A-Team Insight Blogs

The Lexicon is Dead – Time to Reboot

19 March 2021

Subscribe to our newsletter

By Matt Storey, Chief Product Officer, SteelEye.

For years now, surveillance of regulated employees at financial services firms has relied on the lexicon, a piece of technology that scans staff for specific words or sequences of words that could be associated with an act of market abuse or misconduct. For example, a firm might have a lexicon watch for the word ‘secret’ as it might be indicative of a person who is sharing information they should not be.

Over time, the lexicon has become regarded as an essential compliance tool that is frustrating to use, in part because the technology used often generates a high number of inaccurate results (false positives) and hasn’t been updated for many years, despite advances in how and where we communicate.

Despite its flaws, the lexicon remains a powerful tool for identifying misconduct and signs of market abuse and will always have an important role to play in compliance. However, what is being used today is not fit for purpose. It is time to reinvent it.

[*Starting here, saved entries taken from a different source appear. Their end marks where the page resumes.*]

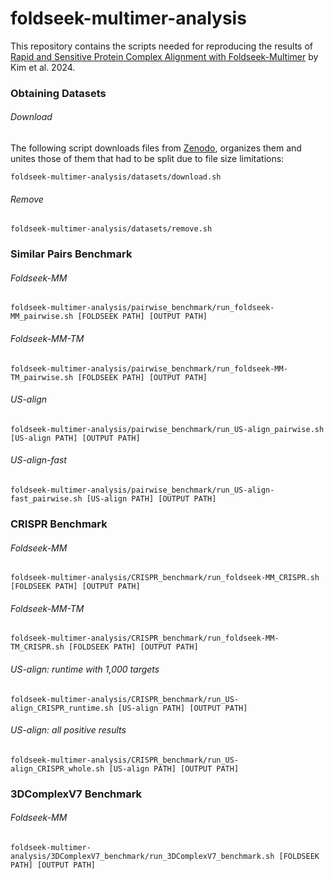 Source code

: # foldseek-multimer-analysis
This repository contains the scripts needed for reproducing the results of [Rapid and Sensitive Protein Complex Alignment with Foldseek-Multimer](https://www.biorxiv.org/content/10.1101/2024.04.14.589414v1) by Kim et al. 2024.
### Obtaining Datasets
###### Download
The following script downloads files from [Zenodo](https://zenodo.org/records/11208705), organizes them and unites those of them that had to be split due to file size limitations:

    foldseek-multimer-analysis/datasets/download.sh
###### Remove
    foldseek-multimer-analysis/datasets/remove.sh
### Similar Pairs Benchmark 
###### Foldseek-MM
    foldseek-multimer-analysis/pairwise_benchmark/run_foldseek-MM_pairwise.sh [FOLDSEEK PATH] [OUTPUT PATH]
###### Foldseek-MM-TM
    foldseek-multimer-analysis/pairwise_benchmark/run_foldseek-MM-TM_pairwise.sh [FOLDSEEK PATH] [OUTPUT PATH]
###### US-align
    foldseek-multimer-analysis/pairwise_benchmark/run_US-align_pairwise.sh [US-align PATH] [OUTPUT PATH]
###### US-align-fast
    foldseek-multimer-analysis/pairwise_benchmark/run_US-align-fast_pairwise.sh [US-align PATH] [OUTPUT PATH]
### CRISPR Benchmark 
###### Foldseek-MM
    foldseek-multimer-analysis/CRISPR_benchmark/run_foldseek-MM_CRISPR.sh [FOLDSEEK PATH] [OUTPUT PATH]
###### Foldseek-MM-TM
    foldseek-multimer-analysis/CRISPR_benchmark/run_foldseek-MM-TM_CRISPR.sh [FOLDSEEK PATH] [OUTPUT PATH]
###### US-align: runtime with 1,000 targets
    foldseek-multimer-analysis/CRISPR_benchmark/run_US-align_CRISPR_runtime.sh [US-align PATH] [OUTPUT PATH]
###### US-align: all positive results
    foldseek-multimer-analysis/CRISPR_benchmark/run_US-align_CRISPR_whole.sh [US-align PATH] [OUTPUT PATH]
### 3DComplexV7 Benchmark    
###### Foldseek-MM
    foldseek-multimer-analysis/3DComplexV7_benchmark/run_3DComplexV7_benchmark.sh [FOLDSEEK PATH] [OUTPUT PATH]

New communications channels and evolving language

Communication channels are constantly changing, and new platforms pose a big risk for firms’ compliance teams as they represent new places where regulated employees can hold unmonitored conversations. For example, despite the policies many financial firms have which ban the use of WhatsApp, traders are still able to communicate illicitly on this channel. Also, preferred channels can change rapidly, with use of Signal increasing after Elon Musk advocated that people switch from WhatsApp to this growing communications channel.

Compliance teams need to either capture the communications on these channels or flag the intent to communicate on unauthorised channels. However, most of lexicons are rigid and inflexible and do not allow for regular updates. This means that firms are unable to set up searches for communications such as ‘let’s speak on WhatsApp’ because the word ‘WhatsApp’ simply hasn’t been added to the lexicon dictionary.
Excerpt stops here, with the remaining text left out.